Et puis j’ai vu son regard affligé, à ma maman, je l’ai entendue soupirer et commencer à dire que ça a pas toujours été comme ça…

Et je lui ai répondu.

Je suis née en 1982, je dis ça pour situer mon âge et t’emmerder à faire le calcul. De rien.
Et, dès l’école, dès que j’ai été en mesure de comprendre un peu des trucs, on m’a dit “De toutes façons ça ne sera pas toujours comme ça, alors il faut trouver un vraiment bon travail (c’est à dire un truc qui rapporte de l’oseille, pas un métier-passion) parce que ça va changer”. Moi, au début, je voulais être dessinatrice alors j’ai dit prof de français mais on m’a fait comprendre que je pouvais faire encore mieux. J’avais pas envie de faire “mieux”, j’avais envie de dessiner, mais j’ai suivi le mouvement.

En cours, on nous disait ça, parfois. Travaillez dur, pour bosser, pour avoir une retraite décente. Tes parents t’ont peut-être dit ça, ou d’autres membres de ta famille. Les magazines et quotidiens parlaient souvent de “la crise”, on est en crise depuis que je suis née de toutes façons. La “crise” infinie nous plombera. Enfin “on”, les pas-boomers et les pas-très-favorisé-es, tu vois ?

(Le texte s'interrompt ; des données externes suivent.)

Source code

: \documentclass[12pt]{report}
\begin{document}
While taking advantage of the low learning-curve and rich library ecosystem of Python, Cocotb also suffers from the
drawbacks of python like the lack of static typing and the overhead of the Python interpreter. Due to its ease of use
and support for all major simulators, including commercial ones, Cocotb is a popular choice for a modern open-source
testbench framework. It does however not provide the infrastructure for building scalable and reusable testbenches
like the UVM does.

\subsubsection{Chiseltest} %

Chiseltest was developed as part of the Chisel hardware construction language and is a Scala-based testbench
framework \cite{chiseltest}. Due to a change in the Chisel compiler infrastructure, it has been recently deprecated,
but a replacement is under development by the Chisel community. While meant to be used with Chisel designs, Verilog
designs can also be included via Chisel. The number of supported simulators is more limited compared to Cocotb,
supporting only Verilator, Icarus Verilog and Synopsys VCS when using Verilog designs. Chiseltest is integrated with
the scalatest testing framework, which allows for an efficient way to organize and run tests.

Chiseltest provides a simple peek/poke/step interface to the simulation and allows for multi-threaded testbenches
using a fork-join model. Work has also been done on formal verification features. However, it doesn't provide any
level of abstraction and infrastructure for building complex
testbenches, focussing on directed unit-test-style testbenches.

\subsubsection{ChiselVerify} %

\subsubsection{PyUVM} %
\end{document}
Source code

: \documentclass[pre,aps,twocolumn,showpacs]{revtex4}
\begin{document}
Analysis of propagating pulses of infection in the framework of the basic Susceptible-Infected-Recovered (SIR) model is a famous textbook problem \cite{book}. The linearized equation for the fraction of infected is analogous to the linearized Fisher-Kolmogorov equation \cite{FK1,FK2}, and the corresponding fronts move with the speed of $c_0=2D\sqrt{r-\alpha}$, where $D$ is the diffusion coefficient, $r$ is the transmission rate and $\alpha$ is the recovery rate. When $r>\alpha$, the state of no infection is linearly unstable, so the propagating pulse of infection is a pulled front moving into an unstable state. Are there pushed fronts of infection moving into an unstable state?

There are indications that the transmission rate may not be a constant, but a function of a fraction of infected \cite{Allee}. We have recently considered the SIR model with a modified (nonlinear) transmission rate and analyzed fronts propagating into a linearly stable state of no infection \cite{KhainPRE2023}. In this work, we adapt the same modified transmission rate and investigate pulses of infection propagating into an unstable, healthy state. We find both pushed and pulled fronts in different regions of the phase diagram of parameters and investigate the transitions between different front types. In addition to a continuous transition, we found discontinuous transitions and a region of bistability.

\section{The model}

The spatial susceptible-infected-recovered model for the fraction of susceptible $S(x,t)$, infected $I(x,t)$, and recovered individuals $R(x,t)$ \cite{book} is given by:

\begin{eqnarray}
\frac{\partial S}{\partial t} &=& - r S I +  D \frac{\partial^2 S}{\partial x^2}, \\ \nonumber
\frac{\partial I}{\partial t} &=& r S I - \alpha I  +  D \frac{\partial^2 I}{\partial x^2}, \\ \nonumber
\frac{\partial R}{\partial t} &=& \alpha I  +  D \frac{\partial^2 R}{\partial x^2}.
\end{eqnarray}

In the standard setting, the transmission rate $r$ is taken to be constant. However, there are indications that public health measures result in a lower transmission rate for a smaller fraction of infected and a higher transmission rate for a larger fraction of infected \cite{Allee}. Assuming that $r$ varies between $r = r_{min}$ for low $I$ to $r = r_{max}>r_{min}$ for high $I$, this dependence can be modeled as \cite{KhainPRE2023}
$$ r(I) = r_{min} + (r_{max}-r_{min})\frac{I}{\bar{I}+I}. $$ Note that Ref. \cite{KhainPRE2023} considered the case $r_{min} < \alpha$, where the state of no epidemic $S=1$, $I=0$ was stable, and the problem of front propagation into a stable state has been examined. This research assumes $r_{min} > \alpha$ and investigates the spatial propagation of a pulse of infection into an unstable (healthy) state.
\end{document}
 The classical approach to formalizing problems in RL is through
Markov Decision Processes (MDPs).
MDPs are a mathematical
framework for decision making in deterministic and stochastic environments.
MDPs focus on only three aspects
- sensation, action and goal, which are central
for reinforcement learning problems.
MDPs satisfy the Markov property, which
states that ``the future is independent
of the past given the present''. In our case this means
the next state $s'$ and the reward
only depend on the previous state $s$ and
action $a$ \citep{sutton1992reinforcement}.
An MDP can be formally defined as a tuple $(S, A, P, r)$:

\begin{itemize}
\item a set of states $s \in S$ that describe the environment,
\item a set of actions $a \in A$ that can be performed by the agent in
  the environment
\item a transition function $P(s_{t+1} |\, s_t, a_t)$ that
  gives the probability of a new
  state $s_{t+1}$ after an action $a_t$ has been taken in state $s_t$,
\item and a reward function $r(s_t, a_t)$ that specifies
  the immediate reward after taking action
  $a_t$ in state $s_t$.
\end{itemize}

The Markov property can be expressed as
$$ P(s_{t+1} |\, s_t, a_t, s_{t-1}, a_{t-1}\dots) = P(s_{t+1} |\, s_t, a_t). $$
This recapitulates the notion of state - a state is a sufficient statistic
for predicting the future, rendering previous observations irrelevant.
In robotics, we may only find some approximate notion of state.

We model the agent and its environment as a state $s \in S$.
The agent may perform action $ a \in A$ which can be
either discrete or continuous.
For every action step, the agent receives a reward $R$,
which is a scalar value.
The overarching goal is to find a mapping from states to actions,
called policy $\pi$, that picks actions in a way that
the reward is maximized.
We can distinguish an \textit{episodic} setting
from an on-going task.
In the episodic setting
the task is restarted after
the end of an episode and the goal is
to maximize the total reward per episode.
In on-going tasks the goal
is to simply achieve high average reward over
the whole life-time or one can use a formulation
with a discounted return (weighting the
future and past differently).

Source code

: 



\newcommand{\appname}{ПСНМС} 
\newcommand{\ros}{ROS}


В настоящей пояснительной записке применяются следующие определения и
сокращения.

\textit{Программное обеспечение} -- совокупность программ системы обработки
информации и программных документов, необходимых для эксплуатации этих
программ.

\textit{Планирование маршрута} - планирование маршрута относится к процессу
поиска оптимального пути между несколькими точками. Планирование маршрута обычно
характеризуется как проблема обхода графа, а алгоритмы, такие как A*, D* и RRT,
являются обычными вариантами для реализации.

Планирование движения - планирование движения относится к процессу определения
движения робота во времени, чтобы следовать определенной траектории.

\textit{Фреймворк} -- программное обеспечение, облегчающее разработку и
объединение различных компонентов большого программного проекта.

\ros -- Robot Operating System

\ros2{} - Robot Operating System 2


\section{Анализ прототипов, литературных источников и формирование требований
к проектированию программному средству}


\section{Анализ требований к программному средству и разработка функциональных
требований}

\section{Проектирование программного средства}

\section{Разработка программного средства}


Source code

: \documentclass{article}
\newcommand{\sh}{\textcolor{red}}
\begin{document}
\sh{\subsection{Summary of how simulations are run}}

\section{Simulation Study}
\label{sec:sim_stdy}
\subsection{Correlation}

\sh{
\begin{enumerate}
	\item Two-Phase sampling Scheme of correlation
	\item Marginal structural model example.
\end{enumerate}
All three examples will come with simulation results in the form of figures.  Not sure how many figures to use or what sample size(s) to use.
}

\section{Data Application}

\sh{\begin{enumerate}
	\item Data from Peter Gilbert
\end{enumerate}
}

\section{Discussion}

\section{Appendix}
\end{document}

On en est au stade où je ne sais pas si j’aurai une retraite tout court mais, hey, tout est de ma faute, j’avais qu’à être normale, ni folle ni pétée du corps, et j’aurais pu “aller loin”. Je suis de la team “quel dommage, tu aurais pu faire de grandes choses” alors que ce que je fais en ce moment, je le considère comme grand. Ce que je fais a de l’importance, mais pas de celle qu’on souhaite.

Je ne sais pas si tu as eu les mêmes “conseils” mais pour moi, le message était que les acquis sociaux étaient tout sauf pérennes, qu’il fallait en faire le deuil maintenant. Chaque personne qui m’a dit ça était relativement âgée, donc déjà protégée jusqu’à la fin. Moi j’avais genre 10/12 ans et encore un paquet d’années à tirer. Mais, déjà, je savais qu’on allait en chier.

🤖🤖🤖

Un jour, en voiture avec mon beau-père, il parle retraite. Il a franchement pas été lésé de ce côté-là. Et il me dit :

“Mais vous N’AVEZ PAS DE PLAN ÉPARGNE RETRAITE ??? *stupéfaction totale*
– Bah non.
– Mais faut épargner !!!
– Avec quel argent ?”

Subtil glissement de la responsabilité sociale à la responsabilité individuelle : check.

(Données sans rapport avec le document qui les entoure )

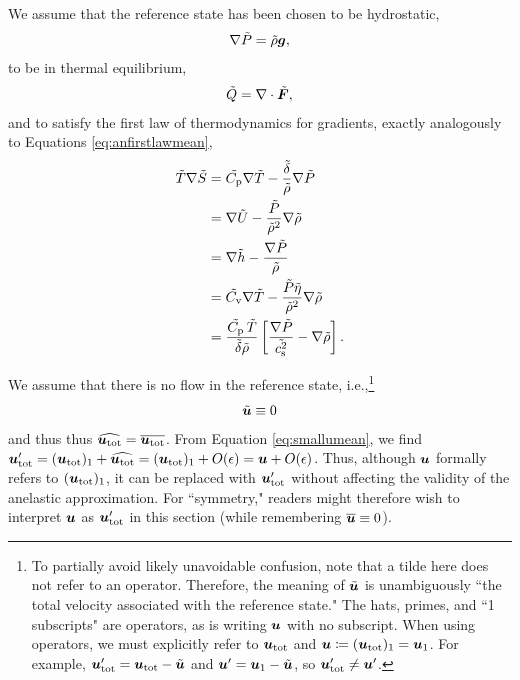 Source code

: \documentclass[12pt]{article}
\newcommand{\vecf}{\bm{F}}
\newcommand{\uover}{{\overline{\vecu}}}
\newcommand{\utilde}{{\tilde{\vecu}}}
\newcommand{\uprime}{{\vecu^\prime}}
\newcommand{\uone}{{\vecu}_1}
\newcommand{\utot}{{\vecu}_{\rm tot}}
\newcommand{\utotover}{\overline{{\vecu}_{\rm tot}}}
\newcommand{\utotprime}{{\vecu}_{\rm tot}^\prime}
\newcommand{\utothat}{\widehat{{\vecu}_{\rm tot}}}
\newcommand{\utotone}{({\vecu}_{\rm tot})_1}
\begin{document}
We assume that the reference state has been chosen to be hydrostatic,
\begin{align}\label{eq:refhydro}
	\nabla \tilde{P} = \tilde{\rho}\bm{g},
\end{align}
to be in thermal equilibrium,
\begin{align}\label{eq:refthermalequil}
	\heattilde = \Div\tilde{\vecf},
\end{align}
and to satisfy the first law of thermodynamics for gradients, exactly analogously to Equations \eqref{eq:anfirstlawmean},
  \begin{subequations}\label{eq:reffirstlawmean}
	\begin{align}
		\tilde{T} \nabla\tilde{S} &= \tilde{C_{\rm{p}}} \nabla\tilde{T} - \frac{\tilde{\delta}}{\tilde{\rho}} \nabla\tilde{P}\label{eq:reffirstlawmeantmpprs}\\
		&= \nabla\tilde{U} - \frac{\tilde{P}}{\tilde{\rho}^2}\nabla\tilde{\rho} \label{eq:reffirstlawmeaninterho}\\
		&= \nabla \tilde{h} - \frac{\nabla\tilde{P}}{\tilde{\rho}}\label{eq:reffirstlawmeanenthprs}\\
		&= \tilde{C_{\rm{v}}} \nabla\tilde{T} - \frac{\tilde{P}\tilde{\eta}}{\tilde{\rho}^2}\nabla\tilde{\rho}\label{eq:reffirstlawmeantmprho}\\		
		&= \frac{\tilde{C_{\rm{p}}}\, \tilde{T}}{\tilde{\delta}\tilde{\rho}}\left[\frac{\nabla\tilde{P}}{\tilde{c_{\rm s}^2}}-\nabla\tilde{\rho}\right].\label{eq:reffirstlawmeanprsrho}
	\end{align}
\end{subequations}

We assume that there is no flow in the reference state, i.e.,\footnote{To partially avoid likely unavoidable confusion, note that a tilde here does not refer to an operator. Therefore, the meaning of $\utilde$ is unambiguously ``the total velocity associated with the reference state." The hats, primes, and ``1 subscripts" are operators, as is writing $\bm{u}$ with no subscript. When using operators, we must explicitly refer to $\utot$ and $\vecu\define\utotone=\uone$. For example, $\utot^\prime=\utot-\utilde$ and $\uprime = \uone-\utilde$, so $\utot^\prime\neq\uprime$.}
\begin{align}\label{eq:norefu}
	\utilde\equiv0
\end{align}
 and thus thus $\utothat=\utotover$. From Equation \eqref{eq:smallumean}, we find $\utotprime=\utotone + \utothat = \utotone + O(\epsilon)=\vecu+O(\epsilon)$. Thus, although $\bm{u}$ formally refers to $\utotone$, it can be replaced with $\utotprime$ without affecting the validity of the anelastic approximation. For ``symmetry," readers might therefore wish to interpret $\bm{u}$ as $\utotprime$ in this section (while remembering $\uover\equiv0$).   %
\end{document}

C’est désormais à nous de palier à l’absence de cotisations sociales suffisantes en prélevant sur l’argent qu’on génère nous-mêmes. On auto-finance nos retraites et, hum…si quelqu’un-e a mis ce système d’épargne en place, c’est sans doute pour dire ensuite “Après nous le déluge, vous l’aurez dans le cul alors prévoyez maintenant, regardez, on est sympa, on prévient !”.

Un jour, les capitalistes ne réaliseront toujours pas que les ressources terrestres ne sont pas infinie. Et ils continueront à cramer la bougie par tous les côtés au four en mode pyrolyse.
Changer de paradigme alors que ça profite à 1% de la population ? Ah, ça, jamais !

Et tout ça dans le plus profond du respect des personnes “meilleures” que toi car en costard.

Cette page WikiHow est en anglais mais j’ai failli me péter une dent à force d’en grincer. Mais j’ai ri aussi.

🦖🦖🦖

Mon propos, c’est qu’on est dans une hégémonie culturelle qui nous hurle à la gueule : “T’AURAS PLUS RIEN ET TES GOSSES NON PLUS, PARASITE !”

On nous prépare à l’effondrement économique depuis très jeunes.

Tu vas à l’école pour quoi ? Pour apprendre à lire, écrire, compter, ce genre de trucs ?
NON !
Tu vas à l’école pour être performant-e, avoir un bon dossier, intégrer de bons établissements post-BAC pour devenir un-e travailleurse accompli-e et rentable. Plus personne, à part les profs, ne se soucie des apprentissages. T’as fait une bonne école ? Non ? Ben à toi le BTS à l’arrache ou les jobs alimentaires ou les deux.

Ça m’a frappée, hier, comme ça.

On (les générations post-boomers) a été préparé-es à ne plus rien avoir.

Mieux !

On a fait du RMIste ou des allocataires du RSA des objets de blagues, on a fait des minimas sociaux la honte et le rejet.

On nous a dit “Regarde aux Etasunis ? Bah y’a pas de sécu alors je serais toi, je me contenterai de ce que j’ai…”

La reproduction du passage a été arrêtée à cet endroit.